Top of DATA SHOWN

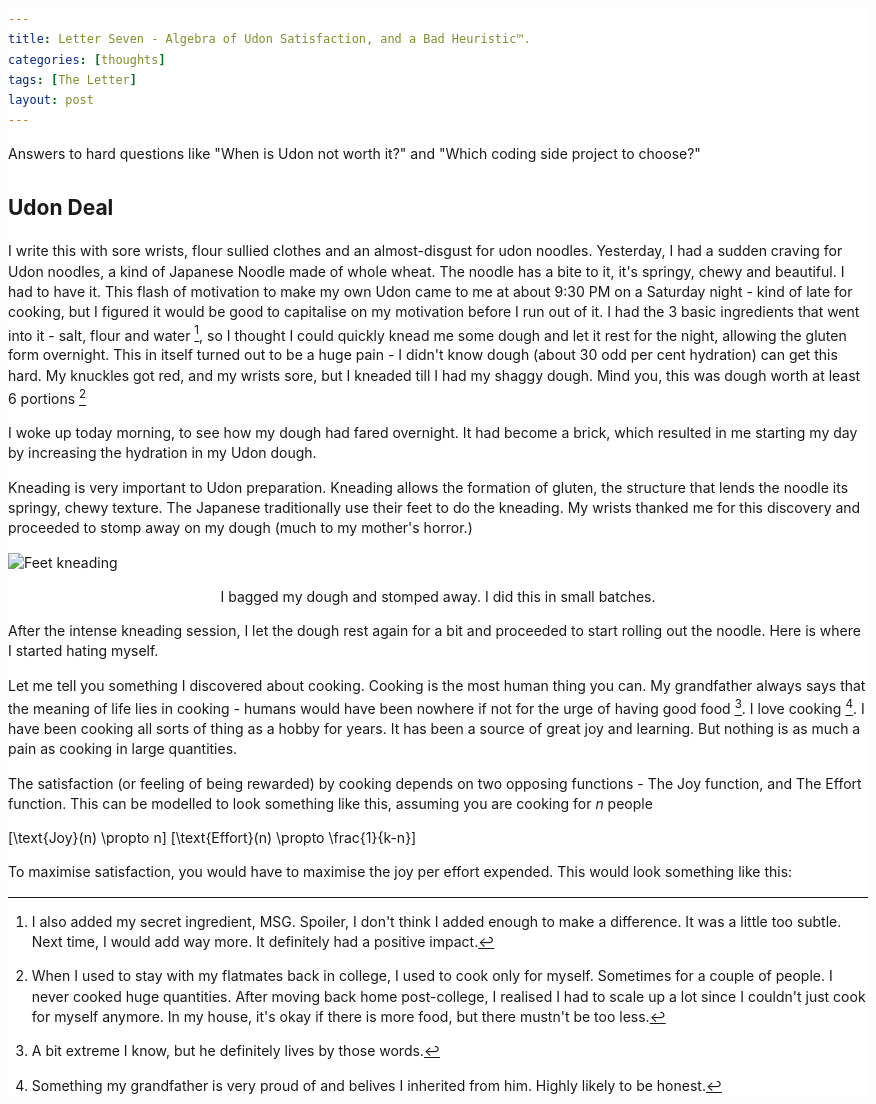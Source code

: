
 ```yaml
---
title: Letter Seven - Algebra of Udon Satisfaction, and a Bad Heuristic™.
categories: [thoughts]
tags: [The Letter]
layout: post
---
```


Answers to hard questions like "When is Udon not worth it?" and "Which coding side project to choose?"

## Udon Deal
I write this with sore wrists, flour sullied clothes and an almost-disgust for udon noodles. 
Yesterday, I had a sudden craving for Udon noodles, a kind of Japanese Noodle made of whole wheat. The noodle has a bite to it, it's springy, chewy and beautiful. I had to have it. This flash of motivation to make my own Udon came to me at about 9:30 PM on a Saturday night - kind of late for cooking, but I figured it would be good to capitalise on my motivation before I run out of it. I had the 3 basic ingredients that went into it - salt, flour and water [^1], so I thought I could quickly knead me some dough and let it rest for the night, allowing the gluten form overnight. This in itself turned out to be a huge pain - I didn't know dough (about 30 odd per cent hydration) can get this hard. My knuckles got red, and my wrists sore, but I kneaded till I had my shaggy dough. Mind you, this was dough worth at least 6 portions [^2]

I woke up today morning, to see how my dough had fared overnight. It had become a brick, which resulted in me starting my day by increasing the hydration in my Udon dough. 

Kneading is very important to Udon preparation. Kneading allows the formation of gluten, the structure that lends the noodle its springy, chewy texture. The Japanese traditionally use their feet to do the kneading. My wrists thanked me for this discovery and proceeded to stomp away on my dough (much to my mother's horror.)

<img src="https://i.imgur.com/ZF6OAIm.jpg" alt="Feet kneading" width="480"/>
<p style="text-align:center"> I bagged my dough and stomped away. I did this in small batches. </p>

After the intense kneading session, I let the dough rest again for a bit and proceeded to start rolling out the noodle. Here is where I started hating myself.

Let me tell you something I discovered about cooking. Cooking is the most human thing you can. My grandfather always says that the meaning of life lies in cooking - humans would have been nowhere if not for the urge of having good food [^3]. I love cooking [^4]. I have been cooking all sorts of thing as a hobby for years. It has been a source of great joy and learning. But nothing is as much a pain as cooking in large quantities.

The satisfaction (or feeling of being rewarded) by cooking depends on two opposing functions - The Joy function, and The Effort function. This can be modelled to look something like this, assuming you are cooking for $n$ people

\[\text{Joy}(n) \propto n\]
\[\text{Effort}(n) \propto \frac{1}{k-n}\]

To maximise satisfaction, you would have to maximise the joy per effort expended. This would look something like this:


[^1]: I also added my secret ingredient, MSG. Spoiler, I don't think I added enough to make a difference. It was a little too subtle. Next time, I would add way more. It definitely had a positive impact.
[^2]: When I used to stay with my flatmates back in college, I used to cook only for myself. Sometimes for a couple of people. I never cooked huge quantities. After moving back home post-college, I realised I had to scale up a lot since I couldn't just cook for myself anymore. In my house, it's okay if there is more food, but there mustn't be too less.
[^3]: A bit extreme I know, but he definitely lives by those words.
[^4]: Something my grandfather is very proud of and belives I inherited from him. Highly likely to be honest.
[^5]: I have been reading about chaos theory. Of course I would use this equation to model satisfaction.
[^6]: Pronounced all said and done. Similarly, the title reads "A done deal"
[^7]: Sry for cringe ending.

Bottom of DATA SHOWN

TASK REQUIREMENTS — Show the lines of the listing above with "grandfather".

OUTPUT OF THE TASK —
Let me tell you something I discovered about cooking. Cooking is the most human thing you can. My grandfather always says that the meaning of life lies in cooking - humans would have been nowhere if not for the urge of having good food [^3]. I love cooking [^4]. I have been cooking all sorts of thing as a hobby for years. It has been a source of great joy and learning. But nothing is as much a pain as cooking in large quantities.
[^4]: Something my grandfather is very proud of and belives I inherited from him. Highly likely to be honest.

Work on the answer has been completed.